To John Hancock
Morristown April 28th 1777.
I last night received the favor of your Letter of the 26th with the Resolves to which it alludes.
The views of Congress in sending General Officers to the Eastward, to hasten on the Troops, have been long anticipated. Genl Poor is in New Hampshire for the purpose; General Heath in Massachusets Bay, with Brigadrs Nixon, Glover and Patterson; General Varnum in Rhode Island, and Genl Parsons in Connecticut—Genls Spencer & Arnold too, have been desired to attend to the business. to these Gentlemen I have wrote repeatedly, in the most pressing terms upon the Subject, and I have no reason to doubt,1 but every exertion on their part, has been employed to promote the end. The delay of those, who have inlisted, has arisen from the late period when they engaged, and from their being innoculated since, which could not be dispensed with, without subjecting them to the calamities & ravage of the Small pox in the natural way.
At three OClock this morning, I received a Letter from Genl McDougal inclosing three from Colo. Huntingdon, Copies of the whole of which, I have transmitted.2 By these you will perceive, the impression which a part of General How’s Army has made into Connecticut, and the prospect they had of destroying such of our Stores as were deposited in Danbury, which unfortunately, were but too large & considerable, if the Event has taken place. A circumstance, perhaps more to be regretted, is, that the Enemy marched through a strong & rough Country and were near that place, without the smallest Opposition. I have no other information upon the Subject, than what these papers contain, but we have little ground to expect, that they have not accomplished their purpose. Further intelligence will be probably received to day or to morrow, when I shall be happy to hear, that they have paid for their Enterprize; of this I confess however, I am not very sanguine in my expectations. This post had been considered as a proper depository for Stores by Gentlemen acquainted with it, and its security not thought questionable, whilst Troops were passing through it. I had also directed, that as many of the drafts in Connecticut, as the place was capable of accommodating, should be collected there and innoculated to answer the purpose of a guard, hoping by the time of their recovery, that the situation of the Army would be such, as to admit a strong one to be stationed there and continued; but unhappily for us, such languor and supineness prevails every where, that we seem unable to effect any point we wish, though never so important and interesting. So early as the 6th of March, I wrote Govr Trumbull, earnestly requesting Two Thousand Militia to be sent to Genl McDougal to be employed at pecks Kills and on the communication in West Chester County for Six Weeks: With this requisition he most readily complied, so far as his orders were necessary, and, I am certain, his influence would extend. This I have repeated, and this Supply he has exerted himself to furnish—Yet so ineffectual have his endeavours been, that not more than Eight Hundred had come out by Genl McDougals return on the 17th Instt—nor did he expect more from the accounts he had. In a word, Sir, no expedient or pains have been unattempted by me, to bring on Troops & to keep our Affairs on a favourable footing.

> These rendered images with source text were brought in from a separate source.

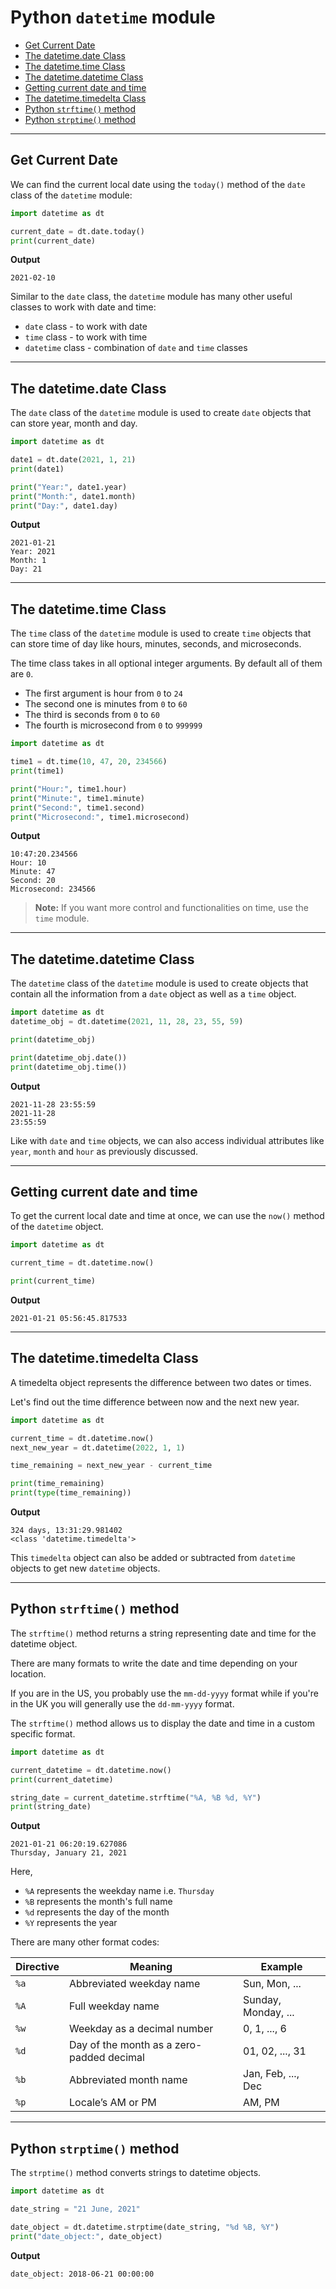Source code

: # Python `datetime` module


- [Get Current Date](#get-current-date)
- [The datetime.date Class](#the-datetimedate-class)
- [The datetime.time Class](#the-datetimetime-class)
- [The datetime.datetime Class](#the-datetimedatetime-class)
- [Getting current date and time](#getting-current-date-and-time)
- [The datetime.timedelta Class](#the-datetimetimedelta-class)
- [Python `strftime()` method](#python-strftime-method)
- [Python `strptime()` method](#python-strptime-method)

---

## Get Current Date
We can find the current local date using the `today()` method of the `date` class of the `datetime` module:

```python
import datetime as dt

current_date = dt.date.today()
print(current_date)
```

**Output**
```
2021-02-10
```

Similar to the `date` class, the `datetime` module has many other useful classes to work with date and time:

* `date` class - to work with date
* `time` class - to work with time
* `datetime` class - combination of `date` and `time` classes

---

## The datetime.date Class

The `date` class of the `datetime` module is used to create `date` objects that can store year, month and day.

```python
import datetime as dt

date1 = dt.date(2021, 1, 21)
print(date1)

print("Year:", date1.year)
print("Month:", date1.month)
print("Day:", date1.day)
```

**Output**

```
2021-01-21
Year: 2021
Month: 1
Day: 21
```

---

## The datetime.time Class

The `time` class of the `datetime` module is used to create `time` objects that can store time of day like hours, minutes, seconds, and microseconds.

The time class takes in all optional integer arguments. By default all of them are `0`.
- The first argument is hour from `0` to `24`
- The second one is minutes from `0` to `60`
- The third is seconds from `0` to `60`
- The fourth is microsecond from `0` to `999999`

```python
import datetime as dt

time1 = dt.time(10, 47, 20, 234566)
print(time1)

print("Hour:", time1.hour)
print("Minute:", time1.minute)
print("Second:", time1.second)
print("Microsecond:", time1.microsecond)

```

**Output**

```
10:47:20.234566
Hour: 10
Minute: 47
Second: 20
Microsecond: 234566
```

>**Note:** If you want more control and functionalities on time, use the `time` module.

---

## The datetime.datetime Class

The `datetime` class of the `datetime` module is used to create objects that contain all the information from a `date` object as well as a `time` object.

```python
import datetime as dt
datetime_obj = dt.datetime(2021, 11, 28, 23, 55, 59)

print(datetime_obj)

print(datetime_obj.date())
print(datetime_obj.time())
```

**Output**
```
2021-11-28 23:55:59
2021-11-28
23:55:59
```

Like with `date` and `time` objects, we can also access individual attributes like `year`, `month` and `hour` as previously discussed.

---

## Getting current date and time

To get the current local date and time at once, we can use the `now()` method of the `datetime` object.

```python
import datetime as dt

current_time = dt.datetime.now()

print(current_time)
```

**Output**
```
2021-01-21 05:56:45.817533
```

---

## The datetime.timedelta Class

A timedelta object represents the difference between two dates or times.

Let's find out the time difference between now and the next new year.

```python
import datetime as dt

current_time = dt.datetime.now()
next_new_year = dt.datetime(2022, 1, 1)

time_remaining = next_new_year - current_time

print(time_remaining)
print(type(time_remaining))
```

**Output**
```
324 days, 13:31:29.981402
<class 'datetime.timedelta'>
```

This `timedelta` object can also be added or subtracted from `datetime` objects to get new `datetime` objects.

---

## Python `strftime()` method

The `strftime()` method returns a string representing date and time for the datetime object.

There are many formats to write the date and time depending on your location.

If you are in the US, you probably use the `mm-dd-yyyy` format while if you're in the UK you will generally use the `dd-mm-yyyy` format.

The `strftime()` method allows us to display the date and time in a custom specific format.

```python
import datetime as dt

current_datetime = dt.datetime.now()
print(current_datetime)

string_date = current_datetime.strftime("%A, %B %d, %Y")
print(string_date)
```

**Output**
```
2021-01-21 06:20:19.627086
Thursday, January 21, 2021
```

Here,
- `%A` represents the weekday name i.e. `Thursday`
- `%B` represents the month's full name
- `%d` represents the day of the month
- `%Y` represents the year

There are many other format codes:

| Directive | Meaning                                   | Example             |
|-----------|-------------------------------------------|---------------------|
| `%a`        | Abbreviated weekday name                  | Sun, Mon, ...       |
| `%A`       | Full weekday name                         | Sunday, Monday, ... |
| `%w`        | Weekday as a decimal number               | 0, 1, ..., 6        |
| `%d`        | Day of the month as a zero-padded decimal | 01, 02, ..., 31     |
| `%b`        | Abbreviated month name                    | Jan, Feb, ..., Dec  |
| `%p`        | Locale’s AM or PM                         | AM, PM              |

---

## Python `strptime()` method

The `strptime()` method converts strings to datetime objects.

```python
import datetime as dt

date_string = "21 June, 2021"

date_object = dt.datetime.strptime(date_string, "%d %B, %Y")
print("date_object:", date_object)
```

**Output**
```
date_object: 2018-06-21 00:00:00
```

I would again mention, the case of our prisoners with the Enemy, and pray that the Secret Committee would send to Mr Boudinot supplies of Money for them, as early, as possible. they are in great distress, and many Officers have lately escaped contrary to the tenor of their parole, some of whom now here, urging that necessity compelled them to the measure. I have the Honor to be with great respect Sir Yr Most Obedt Servt
LS, in Robert Hanson Harrison’s writing, DNA:PCC, item 152; Df, DLC:GW; copy, DNA:PCC, item 169; Varick transcript, DLC:GW. Congress read this letter on 30 April, and on 1 May it was referred to the committee of intelligence (JCC description begins Worthington Chauncey Ford et al., eds. Journals of the Continental Congress, 1774-1789. 34 vols. Washington, D.C., 1904–37. description ends , 7:314, 319).
1. At this place on the LS manuscript, Harrison first wrote “beleive.” He then struck out that word and wrote “doubt” to the right of it.